Comprehensive amelioration of high-fat diet-induced metabolic dysfunctions through activation of the PGC-1α pathway by probiotics treatment in mice.

Abstract Source:

PLoS One. 2020 ;15(2):e0228932. Epub 2020 Feb 10. PMID: 32040532

Abstract Author(s):

Jeonghyeon Kwon, Bobae Kim, Chungho Lee, Hyunchae Joung, Byoung-Kook Kim, In Suk Choi, Chang-Kee Hyun

Article Affiliation:

Jeonghyeon Kwon


Although the beneficial effects of probiotics in the prevention or treatment of metabolic disorders have been extensively researched, the precise mechanisms by which probiotics improve metabolic homeostasis are still not clear.
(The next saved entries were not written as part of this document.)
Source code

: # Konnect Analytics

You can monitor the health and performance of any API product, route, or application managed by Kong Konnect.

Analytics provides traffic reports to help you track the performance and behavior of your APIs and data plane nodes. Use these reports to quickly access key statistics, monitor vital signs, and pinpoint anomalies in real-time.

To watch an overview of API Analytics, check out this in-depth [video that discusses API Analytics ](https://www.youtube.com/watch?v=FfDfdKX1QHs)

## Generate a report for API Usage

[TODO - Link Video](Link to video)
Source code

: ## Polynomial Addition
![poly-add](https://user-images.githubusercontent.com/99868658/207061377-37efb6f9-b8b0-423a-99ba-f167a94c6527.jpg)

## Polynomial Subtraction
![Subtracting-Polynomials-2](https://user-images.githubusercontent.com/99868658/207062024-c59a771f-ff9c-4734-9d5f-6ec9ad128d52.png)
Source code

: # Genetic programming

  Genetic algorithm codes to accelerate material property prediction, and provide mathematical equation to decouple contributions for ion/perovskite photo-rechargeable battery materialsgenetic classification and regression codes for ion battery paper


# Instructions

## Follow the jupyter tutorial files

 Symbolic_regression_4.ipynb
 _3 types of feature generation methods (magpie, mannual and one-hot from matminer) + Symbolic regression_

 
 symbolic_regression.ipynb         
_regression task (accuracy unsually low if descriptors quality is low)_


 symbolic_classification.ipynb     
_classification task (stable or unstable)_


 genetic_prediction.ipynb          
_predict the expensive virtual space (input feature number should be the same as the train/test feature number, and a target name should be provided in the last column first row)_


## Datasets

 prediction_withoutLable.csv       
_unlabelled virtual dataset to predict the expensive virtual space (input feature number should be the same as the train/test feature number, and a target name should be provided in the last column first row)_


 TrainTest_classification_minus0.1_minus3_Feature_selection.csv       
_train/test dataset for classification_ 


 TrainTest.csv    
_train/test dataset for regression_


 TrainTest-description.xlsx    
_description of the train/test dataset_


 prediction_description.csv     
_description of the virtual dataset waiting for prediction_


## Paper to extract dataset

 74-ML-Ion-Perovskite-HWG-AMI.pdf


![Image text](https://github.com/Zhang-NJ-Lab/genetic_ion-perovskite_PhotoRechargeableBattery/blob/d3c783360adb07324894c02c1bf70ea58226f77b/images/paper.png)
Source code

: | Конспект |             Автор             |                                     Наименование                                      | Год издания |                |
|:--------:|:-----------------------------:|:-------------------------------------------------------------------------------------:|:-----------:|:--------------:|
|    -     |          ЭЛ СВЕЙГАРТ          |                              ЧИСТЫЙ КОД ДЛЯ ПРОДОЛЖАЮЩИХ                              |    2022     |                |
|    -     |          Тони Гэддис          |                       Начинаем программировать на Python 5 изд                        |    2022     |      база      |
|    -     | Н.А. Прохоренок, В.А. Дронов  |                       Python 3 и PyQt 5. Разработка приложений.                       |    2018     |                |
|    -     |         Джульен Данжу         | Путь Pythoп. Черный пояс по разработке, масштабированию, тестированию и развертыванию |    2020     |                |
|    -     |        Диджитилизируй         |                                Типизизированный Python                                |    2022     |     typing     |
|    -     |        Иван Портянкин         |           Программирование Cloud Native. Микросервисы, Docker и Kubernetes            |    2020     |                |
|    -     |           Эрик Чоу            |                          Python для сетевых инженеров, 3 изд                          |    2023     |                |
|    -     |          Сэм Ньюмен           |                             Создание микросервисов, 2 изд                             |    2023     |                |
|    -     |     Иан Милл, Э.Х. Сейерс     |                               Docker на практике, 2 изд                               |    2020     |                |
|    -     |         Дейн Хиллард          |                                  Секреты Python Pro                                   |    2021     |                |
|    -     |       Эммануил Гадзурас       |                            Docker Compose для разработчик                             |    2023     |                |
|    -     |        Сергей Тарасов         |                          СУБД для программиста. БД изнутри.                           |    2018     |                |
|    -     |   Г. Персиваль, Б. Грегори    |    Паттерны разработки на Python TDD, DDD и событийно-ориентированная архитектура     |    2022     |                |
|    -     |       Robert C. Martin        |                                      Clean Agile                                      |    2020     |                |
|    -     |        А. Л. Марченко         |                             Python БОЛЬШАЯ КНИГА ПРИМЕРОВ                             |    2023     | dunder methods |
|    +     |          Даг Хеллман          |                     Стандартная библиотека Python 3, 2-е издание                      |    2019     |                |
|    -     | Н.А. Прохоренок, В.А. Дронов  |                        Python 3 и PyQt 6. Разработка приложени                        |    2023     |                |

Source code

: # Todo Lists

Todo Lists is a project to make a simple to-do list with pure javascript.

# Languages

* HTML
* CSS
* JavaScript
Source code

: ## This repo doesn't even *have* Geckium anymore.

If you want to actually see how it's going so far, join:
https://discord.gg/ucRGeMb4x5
Given that probiotics usually exert a comprehensive effect on multiple metabolic disorders, defining a concurrent mechanism underlying the multiple effects is critical to understand the function of probiotics. In this study, we identified the SIRT1-dependent or independent PGC-1α pathways in multiple organs that mediate the protective effects of a strain of Lactobacillus plantarum against high-fat diet-induced adiposity, glucose intolerance, and dyslipidemia. L. plantarum treatment significantly enhanced the expression of SIRT1, PPARα, and PGC-1α in the liver and adipose tissues under HFD-fed condition. L. plantarum treated mice also exhibited significantly increased expressions of genes involved in bile acid synthesis and reverse cholesterol transport in the liver, browning and thermogenesis of adipose tissue, and fatty acid oxidation in the liver and adipose tissue. Additionally, L. plantarum treatment significantly upregulated the expressions of adiponectin in adipose tissue, irisin in skeletal muscle and subcutaneous adipose tissue (SAT), and FGF21 in SAT. These beneficial changes were associated with a significantly improved HFD-induced alteration of gut microbiota. Our findings suggest that the PGC-1α-mediated pathway could be regarded as a potential target in the development of probiotics-based therapies for the prevention and treatment of metabolic disorders.